*Task to carry out*: Read the lines below. Copy out any that hold the string "without".

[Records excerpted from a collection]
··········
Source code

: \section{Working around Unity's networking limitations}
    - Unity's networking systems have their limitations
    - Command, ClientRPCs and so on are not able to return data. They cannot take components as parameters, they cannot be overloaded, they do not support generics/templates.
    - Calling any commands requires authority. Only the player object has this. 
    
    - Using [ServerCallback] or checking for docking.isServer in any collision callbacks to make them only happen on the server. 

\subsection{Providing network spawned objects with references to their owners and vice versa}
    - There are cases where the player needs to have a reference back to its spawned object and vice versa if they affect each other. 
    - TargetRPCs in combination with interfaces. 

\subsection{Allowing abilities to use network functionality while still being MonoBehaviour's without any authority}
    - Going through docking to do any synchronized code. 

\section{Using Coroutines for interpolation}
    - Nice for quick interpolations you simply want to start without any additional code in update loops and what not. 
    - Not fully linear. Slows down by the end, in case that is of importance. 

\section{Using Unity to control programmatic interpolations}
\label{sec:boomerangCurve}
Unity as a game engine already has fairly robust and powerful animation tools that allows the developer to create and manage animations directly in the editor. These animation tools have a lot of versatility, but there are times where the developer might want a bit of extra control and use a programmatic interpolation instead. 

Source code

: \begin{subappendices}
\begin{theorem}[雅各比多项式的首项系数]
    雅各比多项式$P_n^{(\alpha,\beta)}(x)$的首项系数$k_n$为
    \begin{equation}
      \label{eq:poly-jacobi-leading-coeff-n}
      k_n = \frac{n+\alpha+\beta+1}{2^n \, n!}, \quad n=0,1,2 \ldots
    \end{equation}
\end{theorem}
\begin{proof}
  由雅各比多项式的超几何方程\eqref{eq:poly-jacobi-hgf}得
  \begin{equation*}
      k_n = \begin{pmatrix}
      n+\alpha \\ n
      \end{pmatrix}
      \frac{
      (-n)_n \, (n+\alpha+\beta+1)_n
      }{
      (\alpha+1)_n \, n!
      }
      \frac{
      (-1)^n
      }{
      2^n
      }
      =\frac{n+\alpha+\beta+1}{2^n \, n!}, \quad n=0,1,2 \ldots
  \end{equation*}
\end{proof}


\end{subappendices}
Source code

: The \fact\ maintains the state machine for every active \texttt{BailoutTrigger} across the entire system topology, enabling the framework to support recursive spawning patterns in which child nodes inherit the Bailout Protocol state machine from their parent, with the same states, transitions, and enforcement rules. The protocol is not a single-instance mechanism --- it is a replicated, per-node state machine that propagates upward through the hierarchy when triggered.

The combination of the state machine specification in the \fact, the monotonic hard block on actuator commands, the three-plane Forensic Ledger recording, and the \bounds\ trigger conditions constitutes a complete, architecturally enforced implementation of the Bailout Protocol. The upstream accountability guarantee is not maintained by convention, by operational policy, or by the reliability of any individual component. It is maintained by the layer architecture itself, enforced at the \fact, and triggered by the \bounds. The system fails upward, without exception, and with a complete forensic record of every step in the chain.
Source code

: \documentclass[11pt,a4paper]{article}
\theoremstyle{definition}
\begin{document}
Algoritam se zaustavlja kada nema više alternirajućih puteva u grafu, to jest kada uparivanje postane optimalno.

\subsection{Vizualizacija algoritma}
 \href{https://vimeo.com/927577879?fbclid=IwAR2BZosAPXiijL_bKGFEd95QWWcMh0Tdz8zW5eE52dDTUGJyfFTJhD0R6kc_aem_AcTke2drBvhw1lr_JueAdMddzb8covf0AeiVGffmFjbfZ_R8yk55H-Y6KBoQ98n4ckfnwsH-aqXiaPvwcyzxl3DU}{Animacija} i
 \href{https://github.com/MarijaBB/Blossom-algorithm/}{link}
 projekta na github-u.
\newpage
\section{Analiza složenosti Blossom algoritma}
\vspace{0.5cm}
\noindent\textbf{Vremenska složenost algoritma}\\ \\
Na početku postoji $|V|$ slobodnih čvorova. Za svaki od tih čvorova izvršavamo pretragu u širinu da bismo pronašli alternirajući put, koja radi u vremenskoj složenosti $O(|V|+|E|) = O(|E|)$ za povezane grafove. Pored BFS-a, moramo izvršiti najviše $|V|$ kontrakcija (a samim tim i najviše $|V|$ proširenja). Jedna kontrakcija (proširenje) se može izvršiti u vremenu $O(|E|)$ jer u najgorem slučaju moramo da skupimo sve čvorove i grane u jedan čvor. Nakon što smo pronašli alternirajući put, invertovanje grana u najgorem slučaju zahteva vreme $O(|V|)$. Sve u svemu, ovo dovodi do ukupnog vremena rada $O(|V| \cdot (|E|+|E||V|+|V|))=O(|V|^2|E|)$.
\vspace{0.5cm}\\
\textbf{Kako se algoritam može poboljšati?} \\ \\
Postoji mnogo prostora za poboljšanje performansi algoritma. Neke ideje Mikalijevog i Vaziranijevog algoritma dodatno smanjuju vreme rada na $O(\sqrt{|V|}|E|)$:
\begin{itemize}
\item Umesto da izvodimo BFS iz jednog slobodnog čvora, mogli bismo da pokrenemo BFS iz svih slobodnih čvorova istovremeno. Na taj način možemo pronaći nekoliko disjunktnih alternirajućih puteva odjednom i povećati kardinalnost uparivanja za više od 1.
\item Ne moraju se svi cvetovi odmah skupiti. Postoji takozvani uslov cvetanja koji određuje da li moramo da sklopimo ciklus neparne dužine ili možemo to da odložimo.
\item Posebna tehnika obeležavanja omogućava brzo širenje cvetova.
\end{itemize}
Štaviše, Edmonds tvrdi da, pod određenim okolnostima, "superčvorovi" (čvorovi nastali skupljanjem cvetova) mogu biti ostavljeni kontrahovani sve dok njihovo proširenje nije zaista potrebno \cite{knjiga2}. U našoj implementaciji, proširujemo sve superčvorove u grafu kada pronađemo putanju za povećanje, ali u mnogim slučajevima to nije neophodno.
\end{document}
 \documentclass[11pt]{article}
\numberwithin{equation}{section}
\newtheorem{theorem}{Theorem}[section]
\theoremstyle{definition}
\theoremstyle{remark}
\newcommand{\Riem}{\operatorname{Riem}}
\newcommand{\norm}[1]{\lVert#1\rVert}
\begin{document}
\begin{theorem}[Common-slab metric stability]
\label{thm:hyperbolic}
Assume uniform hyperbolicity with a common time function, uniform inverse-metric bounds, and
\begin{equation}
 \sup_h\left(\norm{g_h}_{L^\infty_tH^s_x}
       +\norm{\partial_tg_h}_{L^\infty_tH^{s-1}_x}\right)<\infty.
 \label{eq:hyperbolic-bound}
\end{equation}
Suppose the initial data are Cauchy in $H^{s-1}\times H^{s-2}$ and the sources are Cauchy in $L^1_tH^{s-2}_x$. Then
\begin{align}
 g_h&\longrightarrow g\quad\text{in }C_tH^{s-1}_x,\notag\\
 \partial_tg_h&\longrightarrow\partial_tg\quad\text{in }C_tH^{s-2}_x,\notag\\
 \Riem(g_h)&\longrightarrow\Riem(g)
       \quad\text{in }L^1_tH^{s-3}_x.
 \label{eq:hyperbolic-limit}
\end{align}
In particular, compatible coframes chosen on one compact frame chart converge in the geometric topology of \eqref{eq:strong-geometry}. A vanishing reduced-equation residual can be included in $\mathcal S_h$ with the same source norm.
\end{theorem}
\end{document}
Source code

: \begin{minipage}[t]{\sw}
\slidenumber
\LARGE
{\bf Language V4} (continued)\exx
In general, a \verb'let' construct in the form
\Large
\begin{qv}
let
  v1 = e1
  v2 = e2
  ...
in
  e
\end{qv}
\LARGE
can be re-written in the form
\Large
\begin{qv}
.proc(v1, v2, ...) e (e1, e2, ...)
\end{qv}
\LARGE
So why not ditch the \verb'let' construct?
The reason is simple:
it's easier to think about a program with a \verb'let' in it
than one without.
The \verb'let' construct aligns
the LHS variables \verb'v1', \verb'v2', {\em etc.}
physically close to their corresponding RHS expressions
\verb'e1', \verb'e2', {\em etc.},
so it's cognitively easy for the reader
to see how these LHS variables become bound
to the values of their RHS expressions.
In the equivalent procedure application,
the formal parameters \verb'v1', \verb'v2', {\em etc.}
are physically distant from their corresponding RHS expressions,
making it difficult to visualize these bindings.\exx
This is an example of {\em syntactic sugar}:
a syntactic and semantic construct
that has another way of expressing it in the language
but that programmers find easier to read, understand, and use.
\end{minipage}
··········
*Reply to the exercise*:
\subsection{Allowing abilities to use network functionality while still being MonoBehaviour's without any authority}
    - Nice for quick interpolations you simply want to start without any additional code in update loops and what not. 
The combination of the state machine specification in the \fact, the monotonic hard block on actuator commands, the three-plane Forensic Ledger recording, and the \bounds\ trigger conditions constitutes a complete, architecturally enforced implementation of the Bailout Protocol. The upstream accountability guarantee is not maintained by convention, by operational policy, or by the reliability of any individual component. It is maintained by the layer architecture itself, enforced at the \fact, and triggered by the \bounds. The system fails upward, without exception, and with a complete forensic record of every step in the chain.
than one without.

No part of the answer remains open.